Ok, I think I have the most to quibble with in this section, but I’ll start off by reinforcing what is probably the most important point Cedric makes in his post, which is that a “ten-year-old camera can produce images that are indistinguishable from the latest models in most real-word situations.” I will happily stand next to him and shout this in the town square. In fact I’ll even go a step further and say that there’s little meaningful difference in quality among the major manufacturers. Canon, Nikon, Sony, Fujifilm, Panasonic, OM System, hell, throw Pentax in there – they’re all producing amazing overengineered equipment. Everyone’s lenses are tack-sharp, even those from third party manufacturers like Sigma and Tamron. Just pick one and go with it – it really doesn’t matter!
However, this does not mean that, on the whole, cameras “stopped getting meaningfully better 10 years ago” in my experience. This could be true in the full-frame market; I’ve never owned any full-frame mirrorless gear, so I can’t scrutinize Cedric’s assertion in that domain. In the micro four-thirds arena, camera bodies now include a whole heap of new features, most of which I would not voluntarily live without. Just off the top of my head: computational photography modes (hand-held high resolution, live neutral density filters, live composite), improved AF modes (automatic eye-focusing, starry sky autofocus, AI subject detection and tracking), stacked CMOS sensors, 4K cinematic video, pro capture burst mode… these are all things that I find extremely useful and that meaningfully expand the types of photos I can take with just a camera and lens. I would not settle for a 10-year-old micro four-thirds camera body; in fact I wouldn’t even work with more recent models that lack some of the aforementioned features. Perhaps this is micro four-thirds specific, but there’s still plenty of meaningful innovation in this format.
But there is of course a case for the necessity of going through these stages: what you learn at each stage is a prerequisite of successfully moving on to the next. If you don’t go through the gear buying stage, no matter how many times other people tell you buying stuff is pointless, you won’t believe it. You need to discover it for yourself.

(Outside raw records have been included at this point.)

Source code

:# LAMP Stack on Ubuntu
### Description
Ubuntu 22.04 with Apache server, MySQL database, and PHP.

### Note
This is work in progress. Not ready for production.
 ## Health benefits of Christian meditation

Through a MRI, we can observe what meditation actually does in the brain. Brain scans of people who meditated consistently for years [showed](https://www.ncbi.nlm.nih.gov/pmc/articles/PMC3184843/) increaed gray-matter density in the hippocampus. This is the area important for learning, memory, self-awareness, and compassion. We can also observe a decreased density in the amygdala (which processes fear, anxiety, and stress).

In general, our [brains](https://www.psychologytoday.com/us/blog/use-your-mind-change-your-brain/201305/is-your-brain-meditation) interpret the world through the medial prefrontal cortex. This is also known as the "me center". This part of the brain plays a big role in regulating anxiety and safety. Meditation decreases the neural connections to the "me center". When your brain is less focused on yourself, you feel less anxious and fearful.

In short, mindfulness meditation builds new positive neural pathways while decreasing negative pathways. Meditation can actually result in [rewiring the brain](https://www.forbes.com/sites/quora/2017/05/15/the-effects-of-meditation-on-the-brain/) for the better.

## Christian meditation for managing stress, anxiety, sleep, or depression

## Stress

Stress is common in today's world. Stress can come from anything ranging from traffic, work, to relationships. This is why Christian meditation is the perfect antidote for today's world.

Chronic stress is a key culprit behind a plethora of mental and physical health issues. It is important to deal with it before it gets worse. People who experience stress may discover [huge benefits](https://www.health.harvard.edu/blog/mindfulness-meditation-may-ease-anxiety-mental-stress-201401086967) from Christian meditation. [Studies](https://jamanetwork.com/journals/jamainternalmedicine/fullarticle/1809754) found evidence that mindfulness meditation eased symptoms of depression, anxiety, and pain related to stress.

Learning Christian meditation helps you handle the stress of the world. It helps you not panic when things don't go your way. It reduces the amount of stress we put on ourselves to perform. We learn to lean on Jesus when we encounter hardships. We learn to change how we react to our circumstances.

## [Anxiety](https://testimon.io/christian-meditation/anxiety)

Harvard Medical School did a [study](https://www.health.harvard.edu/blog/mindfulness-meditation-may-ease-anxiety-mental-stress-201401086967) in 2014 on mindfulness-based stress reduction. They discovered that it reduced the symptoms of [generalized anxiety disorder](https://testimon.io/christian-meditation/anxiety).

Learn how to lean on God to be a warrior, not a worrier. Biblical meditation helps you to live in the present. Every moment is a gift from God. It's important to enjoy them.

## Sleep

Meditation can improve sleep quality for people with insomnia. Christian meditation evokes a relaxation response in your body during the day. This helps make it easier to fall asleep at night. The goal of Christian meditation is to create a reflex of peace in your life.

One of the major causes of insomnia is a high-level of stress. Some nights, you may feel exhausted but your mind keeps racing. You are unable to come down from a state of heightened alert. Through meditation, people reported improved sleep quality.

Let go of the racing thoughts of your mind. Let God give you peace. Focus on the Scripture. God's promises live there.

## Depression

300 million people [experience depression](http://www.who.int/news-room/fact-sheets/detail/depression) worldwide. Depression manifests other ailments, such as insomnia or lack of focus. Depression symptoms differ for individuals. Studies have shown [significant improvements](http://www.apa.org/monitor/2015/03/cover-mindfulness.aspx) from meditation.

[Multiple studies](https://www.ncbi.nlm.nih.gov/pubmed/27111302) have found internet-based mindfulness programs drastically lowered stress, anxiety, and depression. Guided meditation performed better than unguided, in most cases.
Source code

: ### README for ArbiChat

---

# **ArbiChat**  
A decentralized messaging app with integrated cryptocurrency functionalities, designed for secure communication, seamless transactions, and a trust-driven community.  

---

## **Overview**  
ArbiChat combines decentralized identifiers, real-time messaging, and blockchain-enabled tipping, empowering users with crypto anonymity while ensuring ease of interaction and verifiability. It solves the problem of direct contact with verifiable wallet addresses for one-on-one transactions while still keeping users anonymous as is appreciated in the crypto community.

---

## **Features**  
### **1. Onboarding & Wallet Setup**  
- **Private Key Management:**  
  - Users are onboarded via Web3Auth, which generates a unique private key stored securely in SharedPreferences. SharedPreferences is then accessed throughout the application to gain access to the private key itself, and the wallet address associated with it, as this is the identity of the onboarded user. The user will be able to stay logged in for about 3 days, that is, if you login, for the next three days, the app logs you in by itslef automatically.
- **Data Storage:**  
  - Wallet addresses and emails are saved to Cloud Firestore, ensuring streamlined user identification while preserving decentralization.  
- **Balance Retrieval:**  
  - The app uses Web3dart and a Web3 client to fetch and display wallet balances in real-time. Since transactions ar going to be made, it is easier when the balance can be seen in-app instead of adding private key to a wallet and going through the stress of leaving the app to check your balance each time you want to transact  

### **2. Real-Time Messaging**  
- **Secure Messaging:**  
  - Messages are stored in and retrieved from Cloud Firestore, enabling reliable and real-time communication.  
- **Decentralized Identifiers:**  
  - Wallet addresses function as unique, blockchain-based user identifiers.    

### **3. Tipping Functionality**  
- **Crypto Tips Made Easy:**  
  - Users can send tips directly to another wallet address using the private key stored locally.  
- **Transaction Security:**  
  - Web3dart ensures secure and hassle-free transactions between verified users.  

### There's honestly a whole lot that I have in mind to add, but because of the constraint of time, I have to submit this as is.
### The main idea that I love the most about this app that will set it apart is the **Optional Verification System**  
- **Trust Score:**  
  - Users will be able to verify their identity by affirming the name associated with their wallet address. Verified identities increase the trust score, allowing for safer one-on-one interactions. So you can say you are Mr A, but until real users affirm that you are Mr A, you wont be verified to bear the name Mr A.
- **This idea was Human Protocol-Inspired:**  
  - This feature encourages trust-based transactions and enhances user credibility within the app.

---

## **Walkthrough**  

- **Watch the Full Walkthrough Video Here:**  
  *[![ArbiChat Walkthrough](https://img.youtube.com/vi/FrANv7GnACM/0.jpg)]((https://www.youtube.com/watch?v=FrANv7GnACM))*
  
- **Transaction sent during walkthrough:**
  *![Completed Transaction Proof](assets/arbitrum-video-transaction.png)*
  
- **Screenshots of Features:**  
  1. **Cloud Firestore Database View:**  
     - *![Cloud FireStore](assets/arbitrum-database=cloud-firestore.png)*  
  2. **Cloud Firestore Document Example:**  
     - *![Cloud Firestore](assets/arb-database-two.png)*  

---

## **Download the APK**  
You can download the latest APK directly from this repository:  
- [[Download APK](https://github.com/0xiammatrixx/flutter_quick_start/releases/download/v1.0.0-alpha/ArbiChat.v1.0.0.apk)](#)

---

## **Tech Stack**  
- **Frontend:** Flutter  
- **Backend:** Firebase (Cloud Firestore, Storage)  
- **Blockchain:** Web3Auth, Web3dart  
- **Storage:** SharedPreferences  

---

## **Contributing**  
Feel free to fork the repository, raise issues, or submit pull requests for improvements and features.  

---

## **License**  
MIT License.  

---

Sad but true. Most people can’t be told not to do something they’ve already convinced themselves that they need to do, least of all a photographer with severe GAS (Gear Acquisition Syndrome – this is a real term that we use! 😅) I once tried to talk a very close friend out of buying an expensive Sony alpha camera and lens combo as his first “real” photo gear. He bought it anyway, and he’s only used it a handful of times in half a decade. Too heavy, valuable, and complicated to use most of the time, it was a giant waste of money, just as I told him it’d be. And yet! As Cedric says, some things we just need to discover for ourselves.